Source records

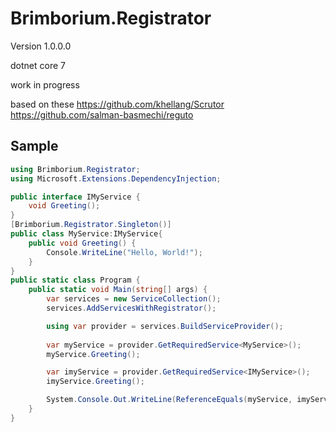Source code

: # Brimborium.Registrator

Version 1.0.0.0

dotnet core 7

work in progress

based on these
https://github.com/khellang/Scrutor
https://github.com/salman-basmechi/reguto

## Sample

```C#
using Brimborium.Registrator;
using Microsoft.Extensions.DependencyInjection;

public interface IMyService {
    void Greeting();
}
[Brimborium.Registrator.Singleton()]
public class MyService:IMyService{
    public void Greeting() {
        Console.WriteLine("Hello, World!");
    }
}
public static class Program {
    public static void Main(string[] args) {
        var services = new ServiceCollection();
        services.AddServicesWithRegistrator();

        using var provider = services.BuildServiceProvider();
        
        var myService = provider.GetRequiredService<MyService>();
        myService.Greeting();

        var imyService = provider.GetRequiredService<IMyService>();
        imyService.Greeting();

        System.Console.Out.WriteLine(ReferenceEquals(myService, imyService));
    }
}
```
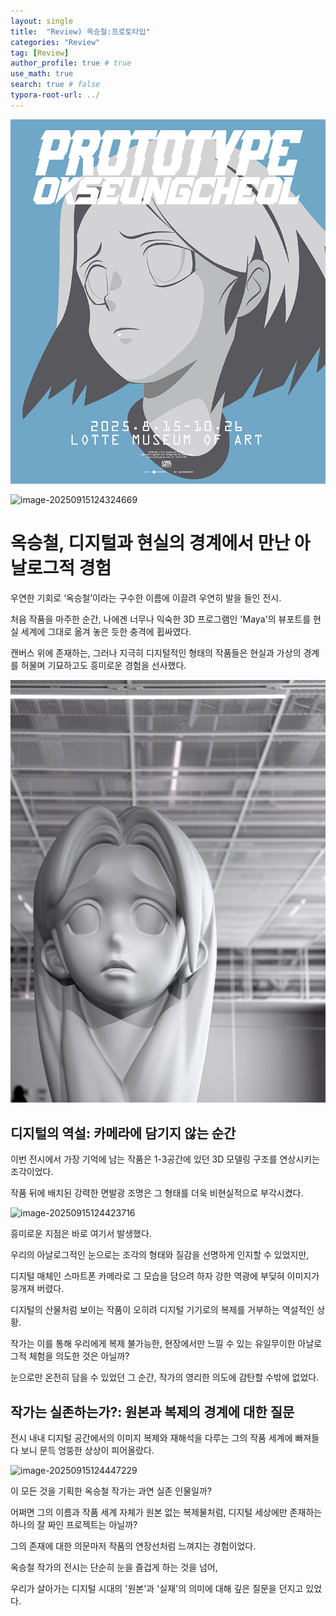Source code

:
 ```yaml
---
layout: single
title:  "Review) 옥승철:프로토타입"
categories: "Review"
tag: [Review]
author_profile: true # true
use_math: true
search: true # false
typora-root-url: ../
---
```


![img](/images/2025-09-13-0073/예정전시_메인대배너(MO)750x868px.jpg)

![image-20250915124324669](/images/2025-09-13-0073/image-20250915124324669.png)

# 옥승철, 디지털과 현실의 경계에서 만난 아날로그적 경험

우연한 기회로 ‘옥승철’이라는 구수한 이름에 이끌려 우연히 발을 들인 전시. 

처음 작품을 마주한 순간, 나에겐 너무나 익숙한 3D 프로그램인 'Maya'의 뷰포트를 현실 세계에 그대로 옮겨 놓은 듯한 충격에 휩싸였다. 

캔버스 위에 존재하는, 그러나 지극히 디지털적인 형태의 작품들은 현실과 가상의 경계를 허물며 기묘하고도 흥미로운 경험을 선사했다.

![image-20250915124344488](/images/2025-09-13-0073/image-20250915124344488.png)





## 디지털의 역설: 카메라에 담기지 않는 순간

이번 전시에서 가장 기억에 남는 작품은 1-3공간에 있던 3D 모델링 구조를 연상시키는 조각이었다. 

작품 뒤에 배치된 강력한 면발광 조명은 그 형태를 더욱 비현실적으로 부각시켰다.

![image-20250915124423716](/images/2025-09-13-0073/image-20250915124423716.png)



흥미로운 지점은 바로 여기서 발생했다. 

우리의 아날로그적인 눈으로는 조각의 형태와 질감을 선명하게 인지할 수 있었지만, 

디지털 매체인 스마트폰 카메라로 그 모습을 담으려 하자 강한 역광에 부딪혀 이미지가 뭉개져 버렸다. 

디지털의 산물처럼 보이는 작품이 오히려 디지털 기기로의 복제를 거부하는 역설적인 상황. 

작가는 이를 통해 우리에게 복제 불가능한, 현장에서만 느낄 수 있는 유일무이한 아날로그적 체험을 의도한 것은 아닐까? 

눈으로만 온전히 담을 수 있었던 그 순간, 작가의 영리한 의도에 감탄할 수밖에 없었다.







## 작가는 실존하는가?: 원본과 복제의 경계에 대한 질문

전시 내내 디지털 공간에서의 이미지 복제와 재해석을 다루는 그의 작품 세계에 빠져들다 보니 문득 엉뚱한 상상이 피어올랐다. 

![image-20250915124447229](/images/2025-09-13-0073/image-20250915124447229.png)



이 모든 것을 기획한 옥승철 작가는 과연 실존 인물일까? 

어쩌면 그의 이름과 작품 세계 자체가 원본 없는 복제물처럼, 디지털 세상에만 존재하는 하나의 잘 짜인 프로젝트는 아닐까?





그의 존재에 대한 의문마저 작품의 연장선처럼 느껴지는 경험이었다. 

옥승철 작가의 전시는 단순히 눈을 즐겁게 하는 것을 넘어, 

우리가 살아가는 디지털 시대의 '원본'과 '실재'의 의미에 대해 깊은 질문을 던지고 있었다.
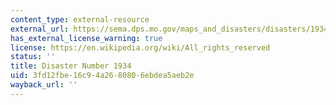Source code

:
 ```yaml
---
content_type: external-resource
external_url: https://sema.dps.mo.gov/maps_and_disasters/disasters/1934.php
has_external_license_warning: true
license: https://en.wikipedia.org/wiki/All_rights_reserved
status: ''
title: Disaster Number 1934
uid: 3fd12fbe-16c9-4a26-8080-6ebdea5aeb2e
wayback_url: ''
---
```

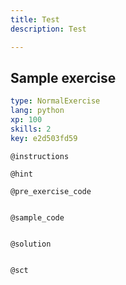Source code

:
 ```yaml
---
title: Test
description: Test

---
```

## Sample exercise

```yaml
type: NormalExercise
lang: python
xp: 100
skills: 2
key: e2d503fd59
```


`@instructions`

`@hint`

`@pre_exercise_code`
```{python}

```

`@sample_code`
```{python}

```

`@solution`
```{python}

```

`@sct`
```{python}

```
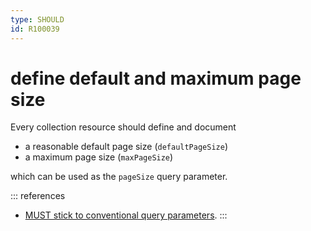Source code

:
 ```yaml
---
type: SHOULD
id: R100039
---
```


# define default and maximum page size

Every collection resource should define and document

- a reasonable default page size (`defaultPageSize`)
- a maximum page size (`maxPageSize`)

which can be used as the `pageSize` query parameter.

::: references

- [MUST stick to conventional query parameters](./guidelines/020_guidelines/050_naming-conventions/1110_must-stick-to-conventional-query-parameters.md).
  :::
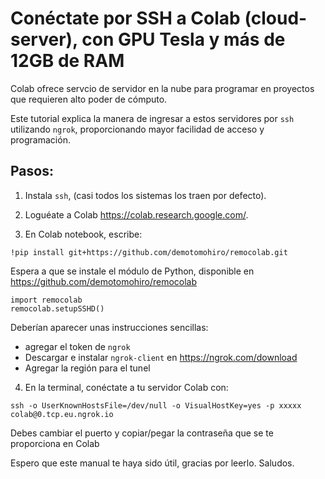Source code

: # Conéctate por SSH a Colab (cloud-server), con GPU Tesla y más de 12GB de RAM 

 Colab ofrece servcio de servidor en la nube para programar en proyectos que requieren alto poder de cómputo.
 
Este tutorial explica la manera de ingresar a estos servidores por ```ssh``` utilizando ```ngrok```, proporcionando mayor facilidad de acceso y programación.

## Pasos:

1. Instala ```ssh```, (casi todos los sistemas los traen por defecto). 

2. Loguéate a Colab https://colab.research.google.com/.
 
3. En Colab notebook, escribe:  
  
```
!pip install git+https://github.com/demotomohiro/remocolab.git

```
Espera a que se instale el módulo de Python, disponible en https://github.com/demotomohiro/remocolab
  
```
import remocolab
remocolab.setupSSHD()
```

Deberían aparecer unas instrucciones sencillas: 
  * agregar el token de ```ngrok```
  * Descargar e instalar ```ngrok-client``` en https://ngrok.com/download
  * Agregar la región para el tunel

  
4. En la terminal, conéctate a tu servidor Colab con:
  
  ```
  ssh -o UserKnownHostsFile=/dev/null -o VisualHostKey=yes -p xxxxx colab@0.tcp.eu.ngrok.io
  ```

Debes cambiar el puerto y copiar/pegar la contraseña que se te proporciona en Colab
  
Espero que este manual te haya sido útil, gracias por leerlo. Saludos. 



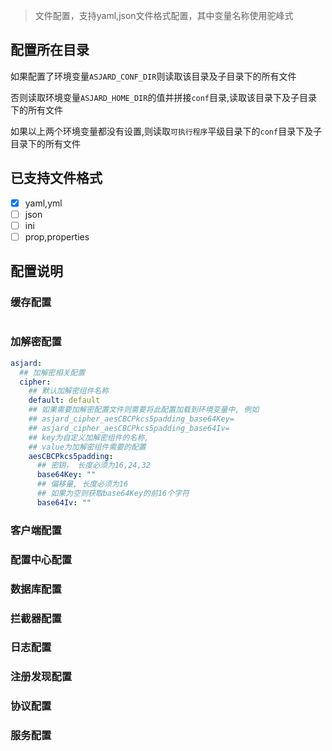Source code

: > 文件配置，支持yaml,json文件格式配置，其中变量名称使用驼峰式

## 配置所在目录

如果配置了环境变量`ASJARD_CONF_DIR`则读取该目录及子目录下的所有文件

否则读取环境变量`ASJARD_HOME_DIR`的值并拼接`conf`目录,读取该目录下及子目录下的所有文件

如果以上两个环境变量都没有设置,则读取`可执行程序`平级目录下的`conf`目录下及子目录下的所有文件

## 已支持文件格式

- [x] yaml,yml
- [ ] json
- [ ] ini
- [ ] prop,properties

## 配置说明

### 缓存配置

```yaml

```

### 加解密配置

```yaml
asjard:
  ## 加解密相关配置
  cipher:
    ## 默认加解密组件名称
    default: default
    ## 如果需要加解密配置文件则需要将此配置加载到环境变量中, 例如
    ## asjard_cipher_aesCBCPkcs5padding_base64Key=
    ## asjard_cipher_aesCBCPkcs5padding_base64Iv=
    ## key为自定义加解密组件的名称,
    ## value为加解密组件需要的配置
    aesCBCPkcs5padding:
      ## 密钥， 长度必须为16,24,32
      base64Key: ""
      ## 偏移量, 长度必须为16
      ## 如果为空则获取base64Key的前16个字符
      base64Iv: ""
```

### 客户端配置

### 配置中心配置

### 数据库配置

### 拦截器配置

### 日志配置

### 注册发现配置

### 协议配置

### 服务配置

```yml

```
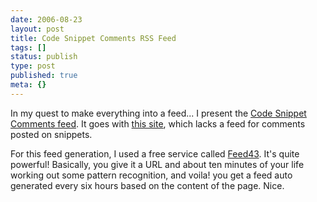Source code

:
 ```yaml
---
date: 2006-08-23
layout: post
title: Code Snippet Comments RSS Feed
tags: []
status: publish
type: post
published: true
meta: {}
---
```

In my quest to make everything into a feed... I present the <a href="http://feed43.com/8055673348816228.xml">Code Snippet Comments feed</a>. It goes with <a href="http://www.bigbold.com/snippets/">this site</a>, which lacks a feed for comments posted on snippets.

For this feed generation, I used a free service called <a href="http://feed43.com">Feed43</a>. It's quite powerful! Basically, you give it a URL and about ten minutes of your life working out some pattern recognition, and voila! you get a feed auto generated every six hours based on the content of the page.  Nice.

**What the task requires**
Would you show every line in the data above that contains the string "Review"?

**Task answer**
title:  "Review) 옥승철:프로토타입"
categories: "Review"
tag: [Review]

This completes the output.